__TASK DETAILS__: Among the entries below, which lines include the string "outboundPrivilegesInput"? Show each one.

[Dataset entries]
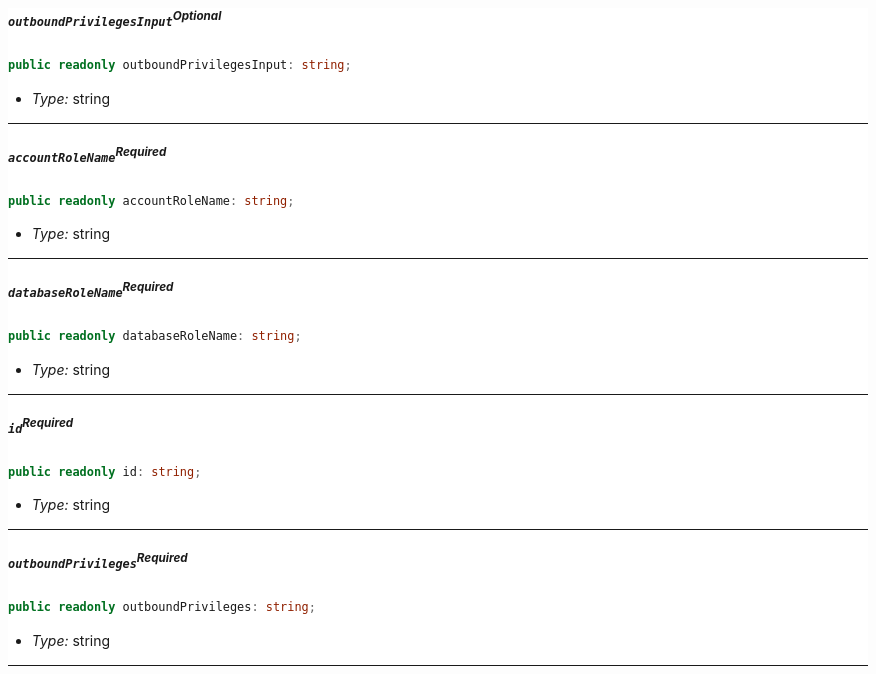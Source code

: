 
##### `outboundPrivilegesInput`<sup>Optional</sup> <a name="outboundPrivilegesInput" id="@cdktf/provider-snowflake.grantOwnership.GrantOwnership.property.outboundPrivilegesInput"></a>

```typescript
public readonly outboundPrivilegesInput: string;
```

- *Type:* string

---

##### `accountRoleName`<sup>Required</sup> <a name="accountRoleName" id="@cdktf/provider-snowflake.grantOwnership.GrantOwnership.property.accountRoleName"></a>

```typescript
public readonly accountRoleName: string;
```

- *Type:* string

---

##### `databaseRoleName`<sup>Required</sup> <a name="databaseRoleName" id="@cdktf/provider-snowflake.grantOwnership.GrantOwnership.property.databaseRoleName"></a>

```typescript
public readonly databaseRoleName: string;
```

- *Type:* string

---

##### `id`<sup>Required</sup> <a name="id" id="@cdktf/provider-snowflake.grantOwnership.GrantOwnership.property.id"></a>

```typescript
public readonly id: string;
```

- *Type:* string

---

##### `outboundPrivileges`<sup>Required</sup> <a name="outboundPrivileges" id="@cdktf/provider-snowflake.grantOwnership.GrantOwnership.property.outboundPrivileges"></a>

```typescript
public readonly outboundPrivileges: string;
```

- *Type:* string

---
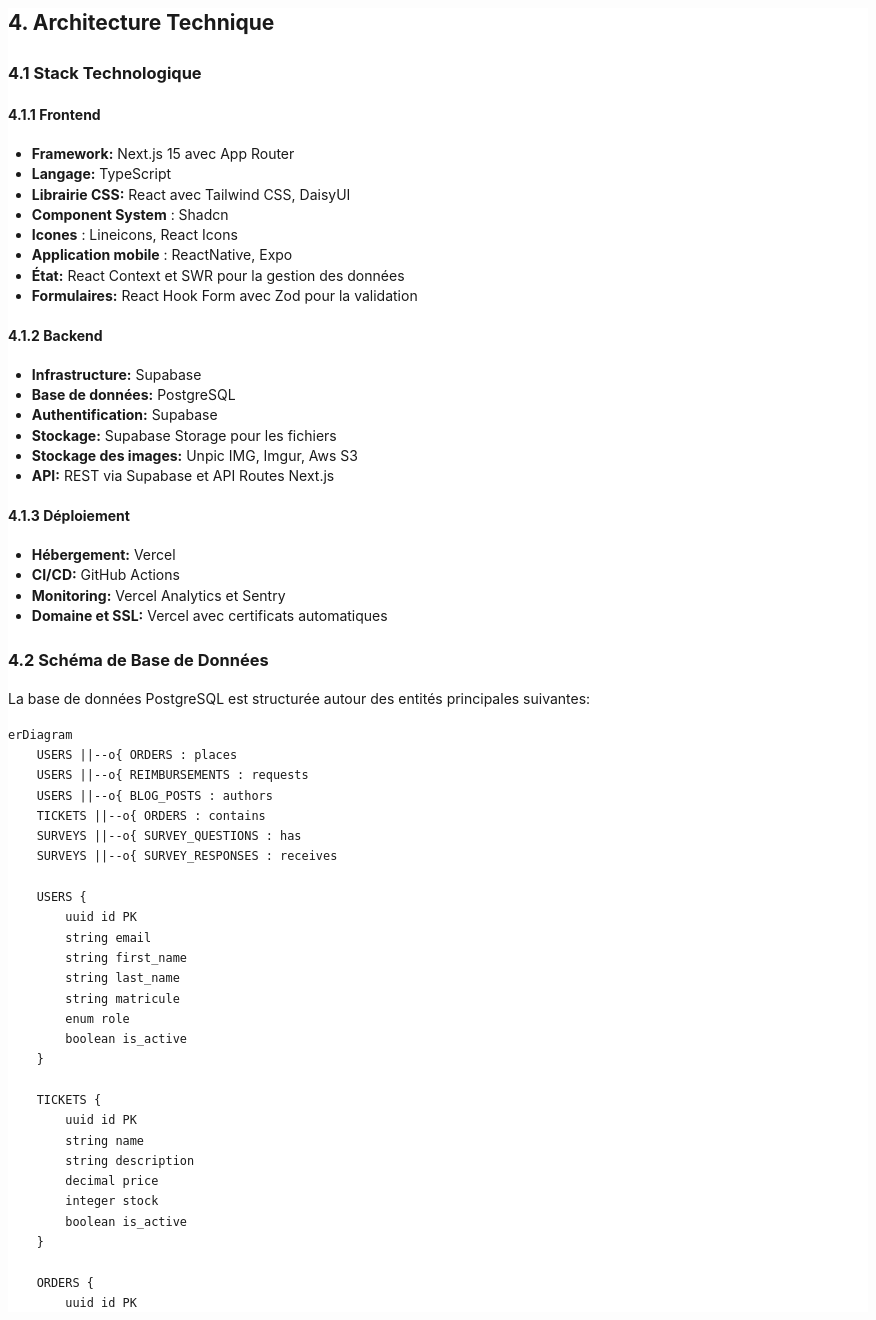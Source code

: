 ## 4. Architecture Technique

### 4.1 Stack Technologique

#### 4.1.1 Frontend

- **Framework:** Next.js 15 avec App Router
- **Langage:** TypeScript
- **Librairie CSS:** React avec Tailwind CSS, DaisyUI
- **Component System** : Shadcn
- **Icones** : Lineicons, React Icons
- **Application mobile** : ReactNative, Expo
- **État:** React Context et SWR pour la gestion des données
- **Formulaires:** React Hook Form avec Zod pour la validation

#### 4.1.2 Backend

- **Infrastructure:** Supabase
- **Base de données:** PostgreSQL
- **Authentification:** Supabase
- **Stockage:** Supabase Storage pour les fichiers
- **Stockage des images:** Unpic IMG, Imgur, Aws S3
- **API:** REST via Supabase et API Routes Next.js

#### 4.1.3 Déploiement

- **Hébergement:** Vercel
- **CI/CD:** GitHub Actions
- **Monitoring:** Vercel Analytics et Sentry
- **Domaine et SSL:** Vercel avec certificats automatiques

### 4.2 Schéma de Base de Données

La base de données PostgreSQL est structurée autour des entités principales suivantes:

```mermaid
erDiagram
    USERS ||--o{ ORDERS : places
    USERS ||--o{ REIMBURSEMENTS : requests
    USERS ||--o{ BLOG_POSTS : authors
    TICKETS ||--o{ ORDERS : contains
    SURVEYS ||--o{ SURVEY_QUESTIONS : has
    SURVEYS ||--o{ SURVEY_RESPONSES : receives

    USERS {
        uuid id PK
        string email
        string first_name
        string last_name
        string matricule
        enum role
        boolean is_active
    }

    TICKETS {
        uuid id PK
        string name
        string description
        decimal price
        integer stock
        boolean is_active
    }

    ORDERS {
        uuid id PK
```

__TASK RESULT__:
##### `outboundPrivilegesInput`<sup>Optional</sup> <a name="outboundPrivilegesInput" id="@cdktf/provider-snowflake.grantOwnership.GrantOwnership.property.outboundPrivilegesInput"></a>
public readonly outboundPrivilegesInput: string;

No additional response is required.